# VQ-VAE World Model: Learning Rules from Pixels

This notebook runs the VQ-VAE world model experiments that learn to:
1. **Distinguish deterministic rules from stochastic chance** (without being told!)
2. **Extract interpretable rules** from the learned representations

## Key Insight

VQ-VAE with categorical transition predictions = **entropy learned from data**:
- Same (code, action) → same next_code consistently = **RULE** (low entropy)
- Same (code, action) → varied next_codes = **CHANCE** (high entropy)

## Experiments

1. **2048**: Should show ~14x higher entropy for positions that change (stochastic tile spawns)
2. **Othello**: Should show near-zero entropy everywhere (fully deterministic)
3. **Rule Extraction**: Visualize what the model learned as interpretable rules

---
## Setup

In [None]:
# Check GPU
!nvidia-smi -L || echo 'No GPU detected'
import torch
print(f'PyTorch {torch.__version__}, CUDA available: {torch.cuda.is_available()}')

In [None]:
# Mount Google Drive
import os, sys
IN_COLAB = 'google.colab' in sys.modules

if IN_COLAB:
    from google.colab import drive
    drive.mount('/content/drive')
    REPO_DIR = '/content/drive/MyDrive/Colab_Notebooks/tg_smn'
    OUT_DIR = '/content/drive/MyDrive/Colab_Notebooks/vq_world_model_outputs'
else:
    REPO_DIR = os.getcwd()
    OUT_DIR = os.path.join(REPO_DIR, 'outputs')

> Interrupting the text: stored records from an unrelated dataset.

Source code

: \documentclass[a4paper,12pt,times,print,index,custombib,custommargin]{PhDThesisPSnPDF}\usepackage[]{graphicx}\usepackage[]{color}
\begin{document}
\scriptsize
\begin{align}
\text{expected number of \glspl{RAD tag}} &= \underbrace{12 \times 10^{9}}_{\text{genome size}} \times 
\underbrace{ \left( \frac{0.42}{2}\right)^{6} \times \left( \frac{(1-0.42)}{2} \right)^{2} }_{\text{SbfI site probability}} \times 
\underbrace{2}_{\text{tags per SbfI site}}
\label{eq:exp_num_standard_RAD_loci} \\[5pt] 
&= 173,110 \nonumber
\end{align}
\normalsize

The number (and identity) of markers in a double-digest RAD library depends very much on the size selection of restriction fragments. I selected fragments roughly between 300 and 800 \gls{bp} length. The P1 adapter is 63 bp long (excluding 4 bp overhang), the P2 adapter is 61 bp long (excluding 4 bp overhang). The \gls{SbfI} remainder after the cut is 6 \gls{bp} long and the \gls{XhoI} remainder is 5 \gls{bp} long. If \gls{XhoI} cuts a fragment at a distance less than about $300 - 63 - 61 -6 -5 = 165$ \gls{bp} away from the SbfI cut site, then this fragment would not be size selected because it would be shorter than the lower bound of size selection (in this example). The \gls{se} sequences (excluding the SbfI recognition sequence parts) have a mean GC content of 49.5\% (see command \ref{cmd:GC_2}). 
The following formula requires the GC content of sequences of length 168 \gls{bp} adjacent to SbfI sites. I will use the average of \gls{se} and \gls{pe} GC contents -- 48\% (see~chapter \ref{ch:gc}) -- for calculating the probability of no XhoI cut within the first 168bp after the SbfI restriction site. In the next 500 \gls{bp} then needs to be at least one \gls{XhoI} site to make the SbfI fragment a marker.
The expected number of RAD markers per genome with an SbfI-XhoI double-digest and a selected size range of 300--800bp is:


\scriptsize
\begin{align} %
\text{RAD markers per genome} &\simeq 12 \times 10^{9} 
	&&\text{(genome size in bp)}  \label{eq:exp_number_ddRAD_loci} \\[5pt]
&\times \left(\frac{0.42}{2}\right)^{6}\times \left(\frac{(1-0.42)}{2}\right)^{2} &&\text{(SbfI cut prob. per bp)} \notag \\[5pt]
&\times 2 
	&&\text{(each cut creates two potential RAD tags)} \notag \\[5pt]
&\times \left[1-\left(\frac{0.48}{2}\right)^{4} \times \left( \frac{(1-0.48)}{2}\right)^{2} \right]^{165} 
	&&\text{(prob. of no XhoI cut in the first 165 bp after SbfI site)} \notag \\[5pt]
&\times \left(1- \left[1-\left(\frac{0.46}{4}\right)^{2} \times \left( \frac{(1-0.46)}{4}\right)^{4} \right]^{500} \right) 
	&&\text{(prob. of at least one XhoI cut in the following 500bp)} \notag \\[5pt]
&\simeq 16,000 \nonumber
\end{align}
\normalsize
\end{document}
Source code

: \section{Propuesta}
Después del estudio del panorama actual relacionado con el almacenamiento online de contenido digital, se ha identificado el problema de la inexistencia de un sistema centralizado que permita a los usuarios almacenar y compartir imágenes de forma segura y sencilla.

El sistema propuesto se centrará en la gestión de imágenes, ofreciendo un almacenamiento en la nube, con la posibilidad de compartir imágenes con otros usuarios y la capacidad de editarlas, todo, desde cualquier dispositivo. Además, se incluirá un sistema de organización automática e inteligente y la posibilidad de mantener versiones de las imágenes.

os.makedirs(OUT_DIR, exist_ok=True)
print(f'REPO_DIR: {REPO_DIR}')
print(f'OUT_DIR: {OUT_DIR}')

In [None]:
# Clone or update repo
import pathlib

if IN_COLAB:
    parent = pathlib.Path(REPO_DIR).parent
    parent.mkdir(parents=True, exist_ok=True)
    %cd {parent}

    if not os.path.exists(REPO_DIR):
        !git clone https://github.com/RespectableGlioma/tg_smn.git
    else:
        %cd {REPO_DIR}
        !git pull

%cd {REPO_DIR}
!ls -la world_models/stoch_muzero/

In [None]:
# Install dependencies
!pip install -q tqdm numpy matplotlib

---
## Experiment 1: 2048 (Stochastic Game)

2048 has:
- **Deterministic** slide/merge mechanics (THE RULES)
- **Stochastic** tile spawns (THE CHANCE)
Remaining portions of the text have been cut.